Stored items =
=== Section Start ===
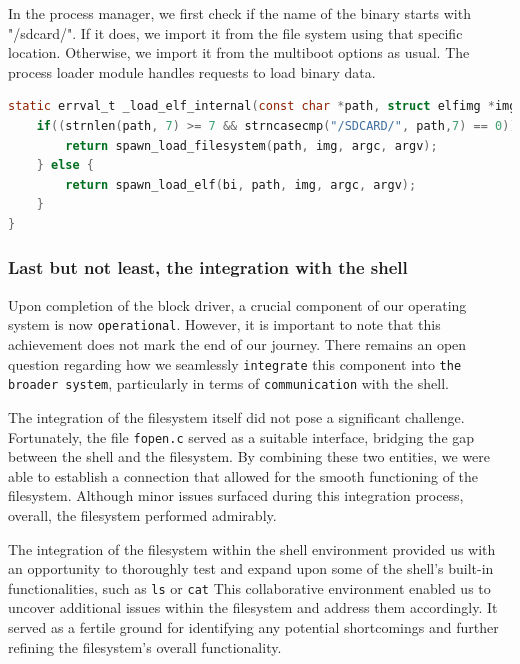 {In the process manager, we first check if the name of the binary starts with "/sdcard/". If it does, we import it from the file system using that specific location. Otherwise, we import it from the multiboot options as usual. The process loader module  handles requests to load binary data.

\begin{lstlisting}[caption={Routing the load request to the correct source},captionpos=b,language=C,frame=single,breaklines]
static errval_t _load_elf_internal(const char *path, struct elfimg *img, int *argc, char ***argv) {
    if((strnlen(path, 7) >= 7 && strncasecmp("/SDCARD/", path,7) == 0)) {
        return spawn_load_filesystem(path, img, argc, argv);
    } else {
        return spawn_load_elf(bi, path, img, argc, argv);
    }
}
\end{lstlisting}

\subsubsection{Last but not least, the integration with the shell}

Upon completion of the block driver, a crucial component of our operating system is now \texttt{operational}. However, it is important to note that this achievement does not mark the end of our journey. There remains an open question regarding how we seamlessly \texttt{integrate} this component into \texttt{the broader system}, particularly in terms of \texttt{communication} with the shell.

The integration of the filesystem itself did not pose a significant challenge. Fortunately, the file \texttt{fopen.c} served as a suitable interface, bridging the gap between the shell and the filesystem. By combining these two entities, we were able to establish a connection that allowed for the smooth functioning of the filesystem. Although minor issues surfaced during this integration process, overall, the filesystem performed admirably.

The integration of the filesystem within the shell environment provided us with an opportunity to thoroughly test and expand upon some of the shell's built-in functionalities, such as \texttt{ls} or \texttt{cat} This collaborative environment enabled us to uncover additional issues within the filesystem and address them accordingly. It served as a fertile ground for identifying any potential shortcomings and further refining the filesystem's overall functionality.

}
=== Section End ===
Scan the lines above for the word "argc". Return each one that has it.

static errval_t _load_elf_internal(const char *path, struct elfimg *img, int *argc, char ***argv) {
        return spawn_load_filesystem(path, img, argc, argv);
        return spawn_load_elf(bi, path, img, argc, argv);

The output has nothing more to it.